Segment Start: Data under study

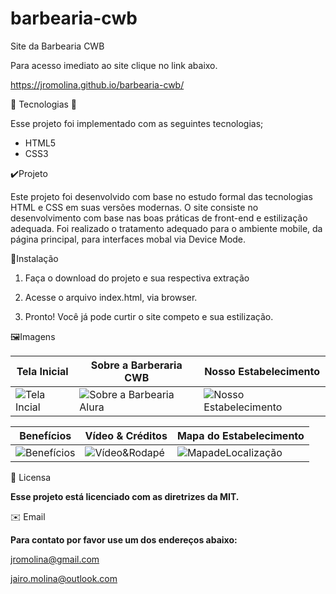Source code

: # barbearia-cwb
Site da Barbearia CWB

Para acesso imediato ao site clique no link abaixo.

https://jromolina.github.io/barbearia-cwb/

📡 Tecnologias 📡

Esse projeto foi implementado com as seguintes tecnologias;
 * HTML5
 * CSS3
 
✔️Projeto

Este projeto foi desenvolvido com base no estudo formal das tecnologias HTML e CSS em suas versões modernas. O site consiste no desenvolvimento com base nas boas práticas de front-end e estilização adequada. Foi realizado o tratamento adequado para o ambiente mobile, da página principal, para interfaces mobal via Device Mode.

🚩Instalação

1. Faça o download do projeto e sua respectiva extração

2. Acesse o arquivo index.html, via browser.

3. Pronto! Você já pode curtir o site competo e sua estilização.

🖼️Imagens

| Tela Inicial | Sobre a Barberaria CWB | Nosso Estabelecimento |
|---|---|---|
| ![Tela Incial](https://user-images.githubusercontent.com/30197988/99262521-dbee4700-27fc-11eb-9007-e1c645ab5f18.png) | ![Sobre a Barbearia Alura](https://user-images.githubusercontent.com/30197988/99263275-bdd51680-27fd-11eb-9422-d7b8620cf048.png) | ![Nosso Estabelecimento](https://user-images.githubusercontent.com/30197988/99272309-68513780-2806-11eb-9ca7-14994110b253.png) |

| Benefícios | Vídeo & Créditos | Mapa do Estabelecimento |
|---|---|---|
| ![Benefícios](https://user-images.githubusercontent.com/30197988/99272763-ee6d7e00-2806-11eb-8e28-b431da8938a3.png) | ![Vídeo&Rodapé](https://user-images.githubusercontent.com/30197988/99273305-984d0a80-2807-11eb-8c32-f57e4e9477e5.png) | ![MapadeLocalização](https://user-images.githubusercontent.com/30197988/99273619-085b9080-2808-11eb-92e2-13cd6b8818e8.png) |

📃 Licensa

**Esse projeto está licenciado com as diretrizes da MIT.**

✉️ Email

**Para contato por favor use um dos endereços abaixo:**

jromolina@gmail.com

jairo.molina@outlook.com
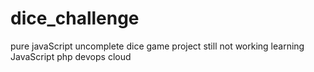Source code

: # dice_challenge

pure javaScript
uncomplete dice game project
still not working
learning JavaScript
php
devops 
cloud 
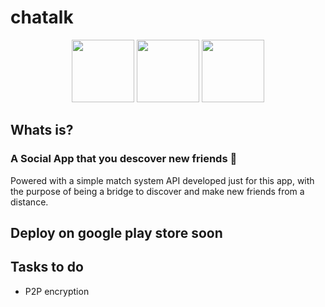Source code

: # chatalk

<p align="center">
  <img
     width="100"
     src="https://imgur.com/T1z7z93.jpg"
  />
  <img
     width="100"
     src="https://i.imgur.com/a7z84ts.jpg"
  />
  <img
     width="100"
     src="https://i.imgur.com/j7OJ419.jpg"
  />
</p>


## Whats is?
### A Social App that you descover new friends 📱
Powered with a simple match system API developed just for this app, with the purpose of being a bridge to discover and make new friends from a distance.

## Deploy on google play store soon

## Tasks to do
<ul>
  <li>P2P encryption </li>
</ul>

Segment End: Data under study

Exercise details
Set the records down again exactly as given, and leave the pictures out.

Reply to the exercise
Source code

: # barbearia-cwb
Site da Barbearia CWB

Para acesso imediato ao site clique no link abaixo.

https://jromolina.github.io/barbearia-cwb/

📡 Tecnologias 📡

Esse projeto foi implementado com as seguintes tecnologias;
 * HTML5
 * CSS3
 
✔️Projeto

Este projeto foi desenvolvido com base no estudo formal das tecnologias HTML e CSS em suas versões modernas. O site consiste no desenvolvimento com base nas boas práticas de front-end e estilização adequada. Foi realizado o tratamento adequado para o ambiente mobile, da página principal, para interfaces mobal via Device Mode.

🚩Instalação

1. Faça o download do projeto e sua respectiva extração

2. Acesse o arquivo index.html, via browser.

3. Pronto! Você já pode curtir o site competo e sua estilização.

🖼️Imagens

| Tela Inicial | Sobre a Barberaria CWB | Nosso Estabelecimento |
|---|---|---|
| ![Tela Incial](https://user-images.githubusercontent.com/30197988/99262521-dbee4700-27fc-11eb-9007-e1c645ab5f18.png) | ![Sobre a Barbearia Alura](https://user-images.githubusercontent.com/30197988/99263275-bdd51680-27fd-11eb-9422-d7b8620cf048.png) | ![Nosso Estabelecimento](https://user-images.githubusercontent.com/30197988/99272309-68513780-2806-11eb-9ca7-14994110b253.png) |

| Benefícios | Vídeo & Créditos | Mapa do Estabelecimento |
|---|---|---|
| ![Benefícios](https://user-images.githubusercontent.com/30197988/99272763-ee6d7e00-2806-11eb-8e28-b431da8938a3.png) | ![Vídeo&Rodapé](https://user-images.githubusercontent.com/30197988/99273305-984d0a80-2807-11eb-8c32-f57e4e9477e5.png) | ![MapadeLocalização](https://user-images.githubusercontent.com/30197988/99273619-085b9080-2808-11eb-92e2-13cd6b8818e8.png) |

📃 Licensa

**Esse projeto está licenciado com as diretrizes da MIT.**

✉️ Email

**Para contato por favor use um dos endereços abaixo:**

jromolina@gmail.com

jairo.molina@outlook.com
Source code

: # dice_challenge

pure javaScript
uncomplete dice game project
still not working
learning JavaScript
php
devops 
cloud 
Source code

: # chatalk

<p align="center">
  <img
     width="100"
     src="https://imgur.com/T1z7z93.jpg"
  />
  <img
     width="100"
     src="https://i.imgur.com/a7z84ts.jpg"
  />
  <img
     width="100"
     src="https://i.imgur.com/j7OJ419.jpg"
  />
</p>


## Whats is?
### A Social App that you descover new friends 📱
Powered with a simple match system API developed just for this app, with the purpose of being a bridge to discover and make new friends from a distance.

## Deploy on google play store soon

## Tasks to do
<ul>
  <li>P2P encryption </li>
</ul>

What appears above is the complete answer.